Was waren meine drei zentralen Erkenntnisse, die ich von der Sustain mitnehmen konnte?

Nummer 1: Exponentielles Denken

Exponentielle Probleme erfordern exponentielle Lösungen, wie EcoVadis‘ Co-CEO Pierre-François Thaler erläuterte. Das ist auch aus meiner Sicht der richtige Denkansatz, im Kleinen wie im Großen.

Schon länger beobachte ich und störe ich mich daran, dass Unternehmen voller Stolz Maßnahmen in Nachhaltigkeitsberichten beschreiben, die der Kategorie „low hanging fruits“ zuzuschreiben sind und nur eine vergleichsweise geringe Wirkung entfalten. Auch wenn der Grundgedanke von schnell umsetzbaren Maßnahmen richtig ist, besteht vielfach die Gefahr, dass diese von den eigentlich notwendigen Prozess- und Produktveränderungen ablenken. Impact ist hier das Schlüsselwort. Die Abschätzung der Wirkung von Maßnahmen sollte verstärkt bei (strategischen) Entscheidungen mitgedacht werden.
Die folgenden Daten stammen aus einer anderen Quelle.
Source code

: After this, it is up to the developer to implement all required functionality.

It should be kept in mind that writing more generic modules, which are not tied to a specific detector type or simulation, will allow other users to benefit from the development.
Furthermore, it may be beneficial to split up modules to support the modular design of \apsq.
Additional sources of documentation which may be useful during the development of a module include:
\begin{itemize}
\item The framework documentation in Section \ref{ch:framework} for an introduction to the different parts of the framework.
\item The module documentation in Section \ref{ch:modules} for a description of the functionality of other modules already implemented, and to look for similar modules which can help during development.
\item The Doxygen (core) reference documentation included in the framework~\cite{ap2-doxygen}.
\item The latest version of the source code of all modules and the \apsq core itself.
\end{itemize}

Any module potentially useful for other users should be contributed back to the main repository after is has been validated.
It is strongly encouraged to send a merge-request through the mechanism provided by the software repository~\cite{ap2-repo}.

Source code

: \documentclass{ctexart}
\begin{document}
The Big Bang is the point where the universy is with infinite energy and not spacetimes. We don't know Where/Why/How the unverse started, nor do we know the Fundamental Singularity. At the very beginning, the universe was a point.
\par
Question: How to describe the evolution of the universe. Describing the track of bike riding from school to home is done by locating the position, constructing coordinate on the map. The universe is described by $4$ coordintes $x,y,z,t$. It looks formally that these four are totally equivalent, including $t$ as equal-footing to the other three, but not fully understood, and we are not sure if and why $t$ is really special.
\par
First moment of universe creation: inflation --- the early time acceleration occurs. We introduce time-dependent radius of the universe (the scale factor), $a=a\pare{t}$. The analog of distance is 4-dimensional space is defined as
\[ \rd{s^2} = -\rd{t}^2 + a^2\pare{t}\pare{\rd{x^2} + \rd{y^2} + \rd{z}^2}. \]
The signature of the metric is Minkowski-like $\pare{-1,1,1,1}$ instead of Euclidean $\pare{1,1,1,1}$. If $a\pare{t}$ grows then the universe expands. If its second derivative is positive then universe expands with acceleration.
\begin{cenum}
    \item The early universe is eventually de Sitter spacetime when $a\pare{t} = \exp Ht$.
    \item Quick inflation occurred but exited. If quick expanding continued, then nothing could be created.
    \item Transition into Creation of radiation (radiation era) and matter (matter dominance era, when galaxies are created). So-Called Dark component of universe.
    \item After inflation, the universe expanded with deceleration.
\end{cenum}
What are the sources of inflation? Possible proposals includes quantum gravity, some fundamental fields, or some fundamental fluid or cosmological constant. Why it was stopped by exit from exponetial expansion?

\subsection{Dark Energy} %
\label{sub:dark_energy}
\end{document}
Erkenntnis Nummer 2: Nachhaltigkeit spart Zinsen

Diese Frage wird mir von skeptischen Entscheidungsträgern oft gestellt und ich antworte darauf mit meinem Erfahrungsschatz: Vermeidung von Risiken und Krisen, Sicherung von Kundenvertrauen, Versorgungssicherheit, höhere Umsätze durch nachhaltigere Produkte, Kostensenkung durch Effizienzsteigerungen etc. Doch vielfach kann man diese Mehrwerte nicht genau beziffern oder dem Nachhaltigkeitsmanagement zuordnen.
Neu war für mich, dass die ING Bank das EcoVadis-Scoring zur Zinsberechnung bei Kreditvergaben nutzt und ein gutes Scoring in niedrigen Zinssätzen mündet. Das ist nicht nur aus Sicht von Kreditnehmern interessant, sondern auch für Banken. Ich kann mir gut vorstellen, dass andere Banken dem Beispiel folgen werden und Nachhaltigkeitsbewertungen stärker berücksichtigen, um attraktiv für Geschäftskunden zu sein.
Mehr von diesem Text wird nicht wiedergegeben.